▶ _What needs to be done_
Filter the listing down to the lines containing the word "pelos".

▶ _Data for the task_

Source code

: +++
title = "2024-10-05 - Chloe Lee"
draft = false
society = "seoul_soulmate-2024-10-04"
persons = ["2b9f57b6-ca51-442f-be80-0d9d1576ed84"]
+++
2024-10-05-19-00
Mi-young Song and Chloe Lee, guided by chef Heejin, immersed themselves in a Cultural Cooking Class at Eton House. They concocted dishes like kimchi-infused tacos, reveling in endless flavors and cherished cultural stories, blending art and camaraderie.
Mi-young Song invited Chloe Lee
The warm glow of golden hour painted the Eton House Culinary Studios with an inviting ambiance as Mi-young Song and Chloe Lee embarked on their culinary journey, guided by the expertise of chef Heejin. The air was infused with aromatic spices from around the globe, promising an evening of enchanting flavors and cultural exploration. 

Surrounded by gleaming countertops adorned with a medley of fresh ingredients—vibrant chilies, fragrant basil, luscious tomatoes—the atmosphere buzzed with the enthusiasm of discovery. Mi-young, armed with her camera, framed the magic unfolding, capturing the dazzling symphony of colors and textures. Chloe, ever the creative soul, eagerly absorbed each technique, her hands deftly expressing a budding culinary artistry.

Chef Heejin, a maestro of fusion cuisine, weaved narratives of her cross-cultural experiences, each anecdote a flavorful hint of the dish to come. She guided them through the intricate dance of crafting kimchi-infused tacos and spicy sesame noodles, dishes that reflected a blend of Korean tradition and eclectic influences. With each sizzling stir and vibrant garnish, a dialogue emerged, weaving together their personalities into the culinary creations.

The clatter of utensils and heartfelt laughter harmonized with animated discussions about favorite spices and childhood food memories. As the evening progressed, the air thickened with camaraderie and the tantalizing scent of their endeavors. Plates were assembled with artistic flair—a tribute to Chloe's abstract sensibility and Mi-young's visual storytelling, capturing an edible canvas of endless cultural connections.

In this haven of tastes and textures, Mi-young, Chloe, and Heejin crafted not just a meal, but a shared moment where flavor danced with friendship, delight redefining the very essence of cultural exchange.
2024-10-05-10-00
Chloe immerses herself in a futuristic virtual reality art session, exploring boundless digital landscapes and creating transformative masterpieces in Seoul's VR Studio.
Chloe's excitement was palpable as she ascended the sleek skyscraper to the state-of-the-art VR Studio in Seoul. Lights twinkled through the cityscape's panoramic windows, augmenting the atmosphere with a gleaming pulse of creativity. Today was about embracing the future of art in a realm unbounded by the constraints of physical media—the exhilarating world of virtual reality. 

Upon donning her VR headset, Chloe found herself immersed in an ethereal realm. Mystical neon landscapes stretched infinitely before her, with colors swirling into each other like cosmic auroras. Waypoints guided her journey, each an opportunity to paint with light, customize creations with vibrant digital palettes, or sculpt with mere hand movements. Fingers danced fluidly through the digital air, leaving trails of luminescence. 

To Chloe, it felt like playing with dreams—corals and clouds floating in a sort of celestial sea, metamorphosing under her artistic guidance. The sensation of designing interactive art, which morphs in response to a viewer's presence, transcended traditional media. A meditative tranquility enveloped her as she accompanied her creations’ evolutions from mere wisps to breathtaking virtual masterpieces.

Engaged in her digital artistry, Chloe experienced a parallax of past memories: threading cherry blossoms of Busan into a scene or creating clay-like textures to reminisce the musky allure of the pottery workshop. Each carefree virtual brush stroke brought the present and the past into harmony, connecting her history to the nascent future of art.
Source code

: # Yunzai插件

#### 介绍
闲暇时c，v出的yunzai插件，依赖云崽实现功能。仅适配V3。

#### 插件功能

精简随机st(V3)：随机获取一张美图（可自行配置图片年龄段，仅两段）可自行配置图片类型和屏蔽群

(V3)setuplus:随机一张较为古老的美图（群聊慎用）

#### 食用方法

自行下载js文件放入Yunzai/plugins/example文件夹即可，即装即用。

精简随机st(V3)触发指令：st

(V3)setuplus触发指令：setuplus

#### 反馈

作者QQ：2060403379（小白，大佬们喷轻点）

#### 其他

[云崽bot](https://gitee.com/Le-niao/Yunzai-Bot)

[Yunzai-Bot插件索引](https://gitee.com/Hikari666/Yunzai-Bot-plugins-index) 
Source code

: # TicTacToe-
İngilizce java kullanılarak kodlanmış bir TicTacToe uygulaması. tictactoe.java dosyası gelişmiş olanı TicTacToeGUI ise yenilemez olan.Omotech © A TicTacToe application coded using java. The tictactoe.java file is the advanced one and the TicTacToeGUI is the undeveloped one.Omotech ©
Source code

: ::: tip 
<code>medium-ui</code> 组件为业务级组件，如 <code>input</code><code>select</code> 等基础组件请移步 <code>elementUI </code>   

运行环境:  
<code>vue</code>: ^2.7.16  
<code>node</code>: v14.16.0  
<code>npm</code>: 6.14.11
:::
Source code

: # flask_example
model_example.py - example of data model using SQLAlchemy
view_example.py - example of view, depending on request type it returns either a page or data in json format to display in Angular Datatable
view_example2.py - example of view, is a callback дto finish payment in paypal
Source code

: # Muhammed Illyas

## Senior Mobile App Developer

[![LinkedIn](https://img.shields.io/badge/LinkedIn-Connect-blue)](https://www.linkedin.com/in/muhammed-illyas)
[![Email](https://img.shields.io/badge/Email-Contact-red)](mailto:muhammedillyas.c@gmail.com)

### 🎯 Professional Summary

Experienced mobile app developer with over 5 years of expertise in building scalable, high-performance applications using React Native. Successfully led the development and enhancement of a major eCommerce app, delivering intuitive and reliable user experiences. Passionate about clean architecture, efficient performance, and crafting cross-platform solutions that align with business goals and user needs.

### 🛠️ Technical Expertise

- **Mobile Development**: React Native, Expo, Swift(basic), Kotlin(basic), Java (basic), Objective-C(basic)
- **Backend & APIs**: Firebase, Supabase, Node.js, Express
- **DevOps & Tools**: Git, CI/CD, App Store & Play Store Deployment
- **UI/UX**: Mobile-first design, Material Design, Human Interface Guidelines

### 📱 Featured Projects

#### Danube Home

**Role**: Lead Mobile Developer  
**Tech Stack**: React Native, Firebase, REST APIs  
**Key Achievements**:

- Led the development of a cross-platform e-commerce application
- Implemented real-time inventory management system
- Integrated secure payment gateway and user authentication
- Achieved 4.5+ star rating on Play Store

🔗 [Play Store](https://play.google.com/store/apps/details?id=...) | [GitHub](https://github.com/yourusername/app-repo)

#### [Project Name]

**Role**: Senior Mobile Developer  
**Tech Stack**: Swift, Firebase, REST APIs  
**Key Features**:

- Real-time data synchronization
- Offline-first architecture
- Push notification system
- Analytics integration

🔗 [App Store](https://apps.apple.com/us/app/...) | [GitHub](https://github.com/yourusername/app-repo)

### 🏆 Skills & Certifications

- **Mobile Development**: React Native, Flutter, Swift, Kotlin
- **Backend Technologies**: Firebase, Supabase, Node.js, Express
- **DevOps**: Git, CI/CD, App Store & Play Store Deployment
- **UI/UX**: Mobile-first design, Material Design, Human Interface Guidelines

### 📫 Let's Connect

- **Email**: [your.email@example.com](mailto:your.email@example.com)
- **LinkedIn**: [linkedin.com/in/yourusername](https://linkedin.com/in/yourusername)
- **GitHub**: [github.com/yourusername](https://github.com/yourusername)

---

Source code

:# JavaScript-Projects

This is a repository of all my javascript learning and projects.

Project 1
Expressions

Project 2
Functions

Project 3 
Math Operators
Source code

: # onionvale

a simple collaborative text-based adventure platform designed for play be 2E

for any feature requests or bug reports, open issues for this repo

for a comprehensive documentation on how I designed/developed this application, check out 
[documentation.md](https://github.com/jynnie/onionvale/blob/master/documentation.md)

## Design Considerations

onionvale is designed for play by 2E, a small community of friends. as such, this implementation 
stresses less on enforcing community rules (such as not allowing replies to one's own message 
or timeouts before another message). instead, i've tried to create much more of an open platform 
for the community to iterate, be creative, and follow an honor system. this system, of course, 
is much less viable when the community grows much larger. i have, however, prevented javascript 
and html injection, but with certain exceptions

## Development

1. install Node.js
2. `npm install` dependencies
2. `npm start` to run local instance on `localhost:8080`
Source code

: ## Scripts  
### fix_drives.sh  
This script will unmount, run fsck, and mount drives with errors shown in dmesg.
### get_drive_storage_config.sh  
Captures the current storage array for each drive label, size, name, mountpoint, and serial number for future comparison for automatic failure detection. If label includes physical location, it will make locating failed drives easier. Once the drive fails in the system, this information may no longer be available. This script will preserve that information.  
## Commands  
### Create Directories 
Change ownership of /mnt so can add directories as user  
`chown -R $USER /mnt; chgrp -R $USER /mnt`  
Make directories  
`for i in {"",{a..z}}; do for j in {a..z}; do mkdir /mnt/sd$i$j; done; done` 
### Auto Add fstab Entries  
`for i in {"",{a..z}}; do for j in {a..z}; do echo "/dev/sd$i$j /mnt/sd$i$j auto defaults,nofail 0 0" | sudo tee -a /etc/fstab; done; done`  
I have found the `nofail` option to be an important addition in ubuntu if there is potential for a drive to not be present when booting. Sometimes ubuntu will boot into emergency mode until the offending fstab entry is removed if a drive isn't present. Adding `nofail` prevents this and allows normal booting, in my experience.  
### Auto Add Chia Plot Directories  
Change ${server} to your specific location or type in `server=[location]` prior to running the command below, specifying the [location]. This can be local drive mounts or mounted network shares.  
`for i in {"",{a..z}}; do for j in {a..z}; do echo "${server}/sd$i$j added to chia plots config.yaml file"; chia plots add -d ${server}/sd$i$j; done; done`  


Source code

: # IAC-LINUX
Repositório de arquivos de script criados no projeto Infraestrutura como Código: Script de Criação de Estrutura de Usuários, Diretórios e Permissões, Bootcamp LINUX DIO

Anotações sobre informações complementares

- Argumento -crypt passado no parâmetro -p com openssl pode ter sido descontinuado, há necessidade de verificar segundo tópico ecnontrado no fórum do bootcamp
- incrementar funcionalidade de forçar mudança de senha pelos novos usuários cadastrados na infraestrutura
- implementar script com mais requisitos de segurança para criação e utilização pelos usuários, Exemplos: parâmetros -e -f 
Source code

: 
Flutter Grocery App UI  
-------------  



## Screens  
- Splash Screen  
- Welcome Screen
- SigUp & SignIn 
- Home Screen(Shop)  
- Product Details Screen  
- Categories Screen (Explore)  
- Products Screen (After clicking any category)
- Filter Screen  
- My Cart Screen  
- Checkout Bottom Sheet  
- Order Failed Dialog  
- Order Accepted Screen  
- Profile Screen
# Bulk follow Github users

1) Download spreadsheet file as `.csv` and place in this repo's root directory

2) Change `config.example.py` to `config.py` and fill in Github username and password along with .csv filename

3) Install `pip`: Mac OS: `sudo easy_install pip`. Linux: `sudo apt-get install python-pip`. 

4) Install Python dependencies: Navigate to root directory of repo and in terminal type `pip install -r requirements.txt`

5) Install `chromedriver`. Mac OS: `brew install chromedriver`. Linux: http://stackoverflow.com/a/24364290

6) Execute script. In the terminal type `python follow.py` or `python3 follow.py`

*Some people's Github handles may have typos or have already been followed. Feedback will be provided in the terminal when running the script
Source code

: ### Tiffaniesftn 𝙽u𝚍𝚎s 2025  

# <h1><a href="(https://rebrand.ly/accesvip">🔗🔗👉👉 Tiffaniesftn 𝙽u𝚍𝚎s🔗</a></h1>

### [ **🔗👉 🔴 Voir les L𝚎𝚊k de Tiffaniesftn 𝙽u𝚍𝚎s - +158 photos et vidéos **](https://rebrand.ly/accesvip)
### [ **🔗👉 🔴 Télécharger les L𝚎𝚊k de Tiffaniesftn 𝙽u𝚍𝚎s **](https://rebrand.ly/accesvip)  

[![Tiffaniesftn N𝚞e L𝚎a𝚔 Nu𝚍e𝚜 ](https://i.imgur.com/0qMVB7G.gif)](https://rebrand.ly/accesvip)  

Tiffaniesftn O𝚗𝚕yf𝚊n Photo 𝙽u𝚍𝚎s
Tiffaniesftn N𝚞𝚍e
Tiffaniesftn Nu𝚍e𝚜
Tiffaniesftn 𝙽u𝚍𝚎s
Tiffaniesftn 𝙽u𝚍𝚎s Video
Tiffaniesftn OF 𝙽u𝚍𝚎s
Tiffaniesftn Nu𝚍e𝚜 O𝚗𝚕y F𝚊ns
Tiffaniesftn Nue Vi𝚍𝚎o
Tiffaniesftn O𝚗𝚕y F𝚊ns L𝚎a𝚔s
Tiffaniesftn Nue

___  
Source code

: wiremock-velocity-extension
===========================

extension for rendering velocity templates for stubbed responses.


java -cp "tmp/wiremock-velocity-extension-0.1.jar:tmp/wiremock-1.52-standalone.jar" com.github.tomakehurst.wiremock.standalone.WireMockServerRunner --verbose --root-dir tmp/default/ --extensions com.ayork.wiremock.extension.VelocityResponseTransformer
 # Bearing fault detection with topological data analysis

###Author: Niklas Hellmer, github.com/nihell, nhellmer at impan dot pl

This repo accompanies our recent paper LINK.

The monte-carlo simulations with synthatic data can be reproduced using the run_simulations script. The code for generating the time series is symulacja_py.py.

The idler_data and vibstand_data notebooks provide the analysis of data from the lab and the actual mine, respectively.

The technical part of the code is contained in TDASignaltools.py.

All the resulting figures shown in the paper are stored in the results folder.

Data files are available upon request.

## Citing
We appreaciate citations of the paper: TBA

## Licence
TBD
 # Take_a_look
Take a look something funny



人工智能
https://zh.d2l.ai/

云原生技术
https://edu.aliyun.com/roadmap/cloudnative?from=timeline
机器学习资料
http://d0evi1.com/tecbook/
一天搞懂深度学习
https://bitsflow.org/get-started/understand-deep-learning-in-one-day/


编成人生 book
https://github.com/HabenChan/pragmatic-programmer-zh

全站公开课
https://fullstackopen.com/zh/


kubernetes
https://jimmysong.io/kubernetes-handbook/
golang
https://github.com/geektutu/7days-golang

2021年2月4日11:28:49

▶ _Your solution_
- incrementar funcionalidade de forçar mudança de senha pelos novos usuários cadastrados na infraestrutura
- implementar script com mais requisitos de segurança para criação e utilização pelos usuários, Exemplos: parâmetros -e -f 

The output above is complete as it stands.